New York Times apologises for cartoon on India’s Mars Mission

The New York Times newspaper has apologised for a cartoon on India’s Mars Mission following readers’ complaints that it mocked India. The cartoon was carried with an article titled “India’s budget mission to Mars”.

The cartoon showed a farmer in a traditional dhoti and turban, leading a cow on a leash and knocking on the door of the “Elite Space Club” while inside two bespectacled men in bow ties look perplexed reading a newspaper on India’s feat.

The cartoon was published online on Sept. 28 after India’s Mangalyaan probe began orbiting Mars. The total cost of the Indian mission was put at 4.5bn rupees ($74m; £45m), which makes it one of the cheapest interplanetary space missions ever.

The space craft was launched on Nov. 5 2013 by the Indian Space Research Organisation, and began orbiting the red planet on Sept. 24 2014, joining four other U.S. and European missions circling Mars and giving India a success in its first-ever Mars mission, something that the U.S. and Russia could not accomplish.
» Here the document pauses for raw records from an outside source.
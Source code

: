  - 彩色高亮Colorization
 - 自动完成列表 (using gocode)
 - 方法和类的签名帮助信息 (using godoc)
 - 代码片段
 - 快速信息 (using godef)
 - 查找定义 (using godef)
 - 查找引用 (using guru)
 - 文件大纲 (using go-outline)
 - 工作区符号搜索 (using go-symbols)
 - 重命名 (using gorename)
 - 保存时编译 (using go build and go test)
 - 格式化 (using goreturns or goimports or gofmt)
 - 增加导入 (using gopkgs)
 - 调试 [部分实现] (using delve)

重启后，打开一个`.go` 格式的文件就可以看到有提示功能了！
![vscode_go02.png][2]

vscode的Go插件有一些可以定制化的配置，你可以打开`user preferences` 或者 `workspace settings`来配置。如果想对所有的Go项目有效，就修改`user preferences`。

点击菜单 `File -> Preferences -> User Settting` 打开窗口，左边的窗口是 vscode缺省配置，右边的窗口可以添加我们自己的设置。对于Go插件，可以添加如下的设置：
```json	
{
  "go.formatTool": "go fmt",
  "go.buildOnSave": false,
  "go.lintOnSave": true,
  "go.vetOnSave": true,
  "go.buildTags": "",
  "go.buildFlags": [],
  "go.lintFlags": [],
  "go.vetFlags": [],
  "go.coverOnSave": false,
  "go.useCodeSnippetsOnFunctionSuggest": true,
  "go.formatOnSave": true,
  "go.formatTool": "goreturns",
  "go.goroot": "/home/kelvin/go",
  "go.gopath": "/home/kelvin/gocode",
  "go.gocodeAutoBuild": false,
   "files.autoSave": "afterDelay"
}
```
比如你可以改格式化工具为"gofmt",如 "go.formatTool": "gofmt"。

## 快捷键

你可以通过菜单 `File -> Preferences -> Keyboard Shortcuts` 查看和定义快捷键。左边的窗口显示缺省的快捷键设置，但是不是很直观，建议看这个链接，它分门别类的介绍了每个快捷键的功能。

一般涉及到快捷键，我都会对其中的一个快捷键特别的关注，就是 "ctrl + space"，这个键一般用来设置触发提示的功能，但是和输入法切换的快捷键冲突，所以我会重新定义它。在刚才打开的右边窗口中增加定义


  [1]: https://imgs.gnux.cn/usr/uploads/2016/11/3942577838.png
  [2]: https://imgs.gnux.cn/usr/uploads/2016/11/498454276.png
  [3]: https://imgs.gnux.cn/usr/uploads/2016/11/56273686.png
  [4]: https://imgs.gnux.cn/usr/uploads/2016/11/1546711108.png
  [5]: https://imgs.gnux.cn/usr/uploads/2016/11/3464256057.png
The New York Times newspaper's cartoon on India's Mars Mission

The New York Times newspaper’s cartoon on India’s Mars Mission

Critics quickly complained The New York Times cartoon was racist and went too far.

Andrew Rosenthal, editorial page editor of the New York Times, wrote in a Facebook post that a “large number of readers” had complained about the cartoon.

“The intent of the cartoonist, Heng Kim Song, was to highlight how space exploration is no longer the exclusive domain of rich, Western countries,” Mr Rosenthal said.

“Mr Heng, who is based in Singapore, uses images and text – often in a provocative way – to make observations about international affairs. We apologise to readers who were offended by the choice of images in this cartoon.”

Mr Rosenthal said Mr Heng “was in no way trying to impugn India, its government or its citizens”.

The satellite joins four other missions that are circling the planet: Maven (US), Mars Odyssey (US), Mars Reconnaissance Orbiter (US) and Mars Express (Europe).